┌─ DATA PROVIDED

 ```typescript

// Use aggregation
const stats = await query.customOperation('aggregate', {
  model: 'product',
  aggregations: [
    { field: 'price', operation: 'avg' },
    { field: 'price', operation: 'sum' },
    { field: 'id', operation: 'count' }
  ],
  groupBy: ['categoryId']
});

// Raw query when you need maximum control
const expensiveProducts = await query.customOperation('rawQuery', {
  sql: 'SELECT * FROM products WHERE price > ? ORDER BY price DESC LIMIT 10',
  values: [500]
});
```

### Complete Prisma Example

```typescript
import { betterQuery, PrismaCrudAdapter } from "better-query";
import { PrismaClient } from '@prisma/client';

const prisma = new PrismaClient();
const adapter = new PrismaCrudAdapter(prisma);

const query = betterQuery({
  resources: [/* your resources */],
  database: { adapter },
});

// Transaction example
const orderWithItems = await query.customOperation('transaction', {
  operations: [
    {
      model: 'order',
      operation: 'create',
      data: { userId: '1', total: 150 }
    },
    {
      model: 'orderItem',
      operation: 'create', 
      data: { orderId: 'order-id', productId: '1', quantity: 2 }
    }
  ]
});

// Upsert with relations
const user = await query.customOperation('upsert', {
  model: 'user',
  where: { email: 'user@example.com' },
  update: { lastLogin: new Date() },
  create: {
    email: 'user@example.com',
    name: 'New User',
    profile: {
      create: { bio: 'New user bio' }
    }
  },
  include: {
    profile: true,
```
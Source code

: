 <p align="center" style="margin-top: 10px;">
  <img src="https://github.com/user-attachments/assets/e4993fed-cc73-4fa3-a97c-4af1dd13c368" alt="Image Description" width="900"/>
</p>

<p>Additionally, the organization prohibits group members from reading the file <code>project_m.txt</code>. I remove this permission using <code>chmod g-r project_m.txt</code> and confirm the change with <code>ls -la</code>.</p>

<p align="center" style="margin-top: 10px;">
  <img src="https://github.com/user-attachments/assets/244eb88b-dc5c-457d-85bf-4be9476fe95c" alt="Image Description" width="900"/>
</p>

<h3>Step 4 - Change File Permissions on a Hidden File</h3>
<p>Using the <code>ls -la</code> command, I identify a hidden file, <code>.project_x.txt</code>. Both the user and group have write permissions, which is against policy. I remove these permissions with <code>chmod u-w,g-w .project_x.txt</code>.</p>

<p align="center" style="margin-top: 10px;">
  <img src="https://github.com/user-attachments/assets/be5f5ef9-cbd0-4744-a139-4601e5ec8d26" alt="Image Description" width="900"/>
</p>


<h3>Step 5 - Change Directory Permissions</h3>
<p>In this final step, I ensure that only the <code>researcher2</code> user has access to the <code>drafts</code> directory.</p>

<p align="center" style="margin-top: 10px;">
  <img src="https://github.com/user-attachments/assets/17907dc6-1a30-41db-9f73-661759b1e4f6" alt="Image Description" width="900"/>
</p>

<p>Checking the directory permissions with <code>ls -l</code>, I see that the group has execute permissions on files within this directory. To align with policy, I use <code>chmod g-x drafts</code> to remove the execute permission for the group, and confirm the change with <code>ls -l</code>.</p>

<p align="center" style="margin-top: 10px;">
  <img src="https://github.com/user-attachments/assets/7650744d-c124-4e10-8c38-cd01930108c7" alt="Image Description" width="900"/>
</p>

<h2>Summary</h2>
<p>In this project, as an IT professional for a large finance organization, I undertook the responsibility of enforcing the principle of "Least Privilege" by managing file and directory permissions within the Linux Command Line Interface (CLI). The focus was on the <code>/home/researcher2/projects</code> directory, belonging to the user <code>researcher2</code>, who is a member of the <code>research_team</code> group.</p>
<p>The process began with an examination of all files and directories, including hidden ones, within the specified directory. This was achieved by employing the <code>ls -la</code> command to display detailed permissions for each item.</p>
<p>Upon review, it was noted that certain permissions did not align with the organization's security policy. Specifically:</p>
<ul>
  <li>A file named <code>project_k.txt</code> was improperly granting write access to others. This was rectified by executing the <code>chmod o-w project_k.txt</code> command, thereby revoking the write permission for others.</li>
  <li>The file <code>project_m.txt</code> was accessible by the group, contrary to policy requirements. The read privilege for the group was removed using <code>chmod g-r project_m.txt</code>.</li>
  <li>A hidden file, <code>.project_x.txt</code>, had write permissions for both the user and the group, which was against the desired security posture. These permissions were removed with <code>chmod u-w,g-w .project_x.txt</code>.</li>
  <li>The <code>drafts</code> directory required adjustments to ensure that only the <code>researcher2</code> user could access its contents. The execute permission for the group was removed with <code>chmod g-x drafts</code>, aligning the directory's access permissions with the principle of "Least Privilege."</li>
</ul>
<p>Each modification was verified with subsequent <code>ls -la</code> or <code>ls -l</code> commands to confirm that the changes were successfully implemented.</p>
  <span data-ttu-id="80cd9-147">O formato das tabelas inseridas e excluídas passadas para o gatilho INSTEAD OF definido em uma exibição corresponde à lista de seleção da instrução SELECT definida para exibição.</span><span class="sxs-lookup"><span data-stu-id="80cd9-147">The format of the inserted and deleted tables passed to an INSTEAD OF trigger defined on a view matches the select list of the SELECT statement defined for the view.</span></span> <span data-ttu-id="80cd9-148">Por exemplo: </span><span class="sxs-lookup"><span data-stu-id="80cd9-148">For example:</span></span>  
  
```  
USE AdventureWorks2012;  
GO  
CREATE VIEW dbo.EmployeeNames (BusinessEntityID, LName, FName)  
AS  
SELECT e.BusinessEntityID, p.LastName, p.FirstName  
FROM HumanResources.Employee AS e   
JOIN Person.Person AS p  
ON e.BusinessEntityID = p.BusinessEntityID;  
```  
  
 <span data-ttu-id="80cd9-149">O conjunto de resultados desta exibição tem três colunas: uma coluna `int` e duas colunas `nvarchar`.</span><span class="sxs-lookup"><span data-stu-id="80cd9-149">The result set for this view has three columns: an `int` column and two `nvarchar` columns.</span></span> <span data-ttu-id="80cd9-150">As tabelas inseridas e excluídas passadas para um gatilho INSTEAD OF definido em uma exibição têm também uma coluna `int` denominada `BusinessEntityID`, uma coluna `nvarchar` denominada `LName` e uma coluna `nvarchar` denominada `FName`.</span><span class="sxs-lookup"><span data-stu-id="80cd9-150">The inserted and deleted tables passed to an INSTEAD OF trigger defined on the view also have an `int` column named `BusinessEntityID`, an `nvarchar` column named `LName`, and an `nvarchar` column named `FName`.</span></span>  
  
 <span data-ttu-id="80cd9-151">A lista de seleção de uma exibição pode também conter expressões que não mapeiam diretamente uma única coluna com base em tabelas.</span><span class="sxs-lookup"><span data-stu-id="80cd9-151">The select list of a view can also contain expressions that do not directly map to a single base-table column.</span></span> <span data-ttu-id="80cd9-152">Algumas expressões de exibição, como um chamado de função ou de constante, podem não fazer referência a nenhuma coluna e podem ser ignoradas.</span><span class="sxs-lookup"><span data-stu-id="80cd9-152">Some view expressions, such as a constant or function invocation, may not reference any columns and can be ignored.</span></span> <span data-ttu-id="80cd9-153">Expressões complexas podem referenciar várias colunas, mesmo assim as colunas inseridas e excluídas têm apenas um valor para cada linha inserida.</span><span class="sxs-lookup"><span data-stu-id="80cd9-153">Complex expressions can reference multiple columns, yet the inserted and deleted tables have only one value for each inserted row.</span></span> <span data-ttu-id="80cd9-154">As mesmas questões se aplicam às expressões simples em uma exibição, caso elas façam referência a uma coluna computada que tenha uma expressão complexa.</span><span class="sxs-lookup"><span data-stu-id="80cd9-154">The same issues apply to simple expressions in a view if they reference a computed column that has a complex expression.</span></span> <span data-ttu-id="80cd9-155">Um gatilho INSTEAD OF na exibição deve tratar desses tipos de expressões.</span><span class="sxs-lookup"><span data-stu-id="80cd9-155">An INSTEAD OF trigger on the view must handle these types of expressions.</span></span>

└─

> TASK INSTRUCTIONS: Set all the data down again, exactly as it reads above.

> ANSWER BELOW:
 ```typescript

// Use aggregation
const stats = await query.customOperation('aggregate', {
  model: 'product',
  aggregations: [
    { field: 'price', operation: 'avg' },
    { field: 'price', operation: 'sum' },
    { field: 'id', operation: 'count' }
  ],
  groupBy: ['categoryId']
});

// Raw query when you need maximum control
const expensiveProducts = await query.customOperation('rawQuery', {
  sql: 'SELECT * FROM products WHERE price > ? ORDER BY price DESC LIMIT 10',
  values: [500]
});
```

### Complete Prisma Example

```typescript
import { betterQuery, PrismaCrudAdapter } from "better-query";
import { PrismaClient } from '@prisma/client';

const prisma = new PrismaClient();
const adapter = new PrismaCrudAdapter(prisma);

const query = betterQuery({
  resources: [/* your resources */],
  database: { adapter },
});

// Transaction example
const orderWithItems = await query.customOperation('transaction', {
  operations: [
    {
      model: 'order',
      operation: 'create',
      data: { userId: '1', total: 150 }
    },
    {
      model: 'orderItem',
      operation: 'create', 
      data: { orderId: 'order-id', productId: '1', quantity: 2 }
    }
  ]
});

// Upsert with relations
const user = await query.customOperation('upsert', {
  model: 'user',
  where: { email: 'user@example.com' },
  update: { lastLogin: new Date() },
  create: {
    email: 'user@example.com',
    name: 'New User',
    profile: {
      create: { bio: 'New user bio' }
    }
  },
  include: {
    profile: true,
```
Source code

: <p align="center" style="margin-top: 10px;">
  <img src="https://github.com/user-attachments/assets/e4993fed-cc73-4fa3-a97c-4af1dd13c368" alt="Image Description" width="900"/>
</p>

<p>Additionally, the organization prohibits group members from reading the file <code>project_m.txt</code>. I remove this permission using <code>chmod g-r project_m.txt</code> and confirm the change with <code>ls -la</code>.</p>

<p align="center" style="margin-top: 10px;">
  <img src="https://github.com/user-attachments/assets/244eb88b-dc5c-457d-85bf-4be9476fe95c" alt="Image Description" width="900"/>
</p>

<h3>Step 4 - Change File Permissions on a Hidden File</h3>
<p>Using the <code>ls -la</code> command, I identify a hidden file, <code>.project_x.txt</code>. Both the user and group have write permissions, which is against policy. I remove these permissions with <code>chmod u-w,g-w .project_x.txt</code>.</p>

<p align="center" style="margin-top: 10px;">
  <img src="https://github.com/user-attachments/assets/be5f5ef9-cbd0-4744-a139-4601e5ec8d26" alt="Image Description" width="900"/>
</p>


<h3>Step 5 - Change Directory Permissions</h3>
<p>In this final step, I ensure that only the <code>researcher2</code> user has access to the <code>drafts</code> directory.</p>

<p align="center" style="margin-top: 10px;">
  <img src="https://github.com/user-attachments/assets/17907dc6-1a30-41db-9f73-661759b1e4f6" alt="Image Description" width="900"/>
</p>

<p>Checking the directory permissions with <code>ls -l</code>, I see that the group has execute permissions on files within this directory. To align with policy, I use <code>chmod g-x drafts</code> to remove the execute permission for the group, and confirm the change with <code>ls -l</code>.</p>

<p align="center" style="margin-top: 10px;">
  <img src="https://github.com/user-attachments/assets/7650744d-c124-4e10-8c38-cd01930108c7" alt="Image Description" width="900"/>
</p>

<h2>Summary</h2>
<p>In this project, as an IT professional for a large finance organization, I undertook the responsibility of enforcing the principle of "Least Privilege" by managing file and directory permissions within the Linux Command Line Interface (CLI). The focus was on the <code>/home/researcher2/projects</code> directory, belonging to the user <code>researcher2</code>, who is a member of the <code>research_team</code> group.</p>
<p>The process began with an examination of all files and directories, including hidden ones, within the specified directory. This was achieved by employing the <code>ls -la</code> command to display detailed permissions for each item.</p>
<p>Upon review, it was noted that certain permissions did not align with the organization's security policy. Specifically:</p>
<ul>
  <li>A file named <code>project_k.txt</code> was improperly granting write access to others. This was rectified by executing the <code>chmod o-w project_k.txt</code> command, thereby revoking the write permission for others.</li>
  <li>The file <code>project_m.txt</code> was accessible by the group, contrary to policy requirements. The read privilege for the group was removed using <code>chmod g-r project_m.txt</code>.</li>
  <li>A hidden file, <code>.project_x.txt</code>, had write permissions for both the user and the group, which was against the desired security posture. These permissions were removed with <code>chmod u-w,g-w .project_x.txt</code>.</li>
  <li>The <code>drafts</code> directory required adjustments to ensure that only the <code>researcher2</code> user could access its contents. The execute permission for the group was removed with <code>chmod g-x drafts</code>, aligning the directory's access permissions with the principle of "Least Privilege."</li>
</ul>
<p>Each modification was verified with subsequent <code>ls -la</code> or <code>ls -l</code> commands to confirm that the changes were successfully implemented.</p>
  <span data-ttu-id="80cd9-147">O formato das tabelas inseridas e excluídas passadas para o gatilho INSTEAD OF definido em uma exibição corresponde à lista de seleção da instrução SELECT definida para exibição.</span><span class="sxs-lookup"><span data-stu-id="80cd9-147">The format of the inserted and deleted tables passed to an INSTEAD OF trigger defined on a view matches the select list of the SELECT statement defined for the view.</span></span> <span data-ttu-id="80cd9-148">Por exemplo: </span><span class="sxs-lookup"><span data-stu-id="80cd9-148">For example:</span></span>  
  
```  
USE AdventureWorks2012;  
GO  
CREATE VIEW dbo.EmployeeNames (BusinessEntityID, LName, FName)  
AS  
SELECT e.BusinessEntityID, p.LastName, p.FirstName  
FROM HumanResources.Employee AS e   
JOIN Person.Person AS p  
ON e.BusinessEntityID = p.BusinessEntityID;  
```  
  
 <span data-ttu-id="80cd9-149">O conjunto de resultados desta exibição tem três colunas: uma coluna `int` e duas colunas `nvarchar`.</span><span class="sxs-lookup"><span data-stu-id="80cd9-149">The result set for this view has three columns: an `int` column and two `nvarchar` columns.</span></span> <span data-ttu-id="80cd9-150">As tabelas inseridas e excluídas passadas para um gatilho INSTEAD OF definido em uma exibição têm também uma coluna `int` denominada `BusinessEntityID`, uma coluna `nvarchar` denominada `LName` e uma coluna `nvarchar` denominada `FName`.</span><span class="sxs-lookup"><span data-stu-id="80cd9-150">The inserted and deleted tables passed to an INSTEAD OF trigger defined on the view also have an `int` column named `BusinessEntityID`, an `nvarchar` column named `LName`, and an `nvarchar` column named `FName`.</span></span>  
  
 <span data-ttu-id="80cd9-151">A lista de seleção de uma exibição pode também conter expressões que não mapeiam diretamente uma única coluna com base em tabelas.</span><span class="sxs-lookup"><span data-stu-id="80cd9-151">The select list of a view can also contain expressions that do not directly map to a single base-table column.</span></span> <span data-ttu-id="80cd9-152">Algumas expressões de exibição, como um chamado de função ou de constante, podem não fazer referência a nenhuma coluna e podem ser ignoradas.</span><span class="sxs-lookup"><span data-stu-id="80cd9-152">Some view expressions, such as a constant or function invocation, may not reference any columns and can be ignored.</span></span> <span data-ttu-id="80cd9-153">Expressões complexas podem referenciar várias colunas, mesmo assim as colunas inseridas e excluídas têm apenas um valor para cada linha inserida.</span><span class="sxs-lookup"><span data-stu-id="80cd9-153">Complex expressions can reference multiple columns, yet the inserted and deleted tables have only one value for each inserted row.</span></span> <span data-ttu-id="80cd9-154">As mesmas questões se aplicam às expressões simples em uma exibição, caso elas façam referência a uma coluna computada que tenha uma expressão complexa.</span><span class="sxs-lookup"><span data-stu-id="80cd9-154">The same issues apply to simple expressions in a view if they reference a computed column that has a complex expression.</span></span> <span data-ttu-id="80cd9-155">Um gatilho INSTEAD OF na exibição deve tratar desses tipos de expressões.</span><span class="sxs-lookup"><span data-stu-id="80cd9-155">An INSTEAD OF trigger on the view must handle these types of expressions.</span></span>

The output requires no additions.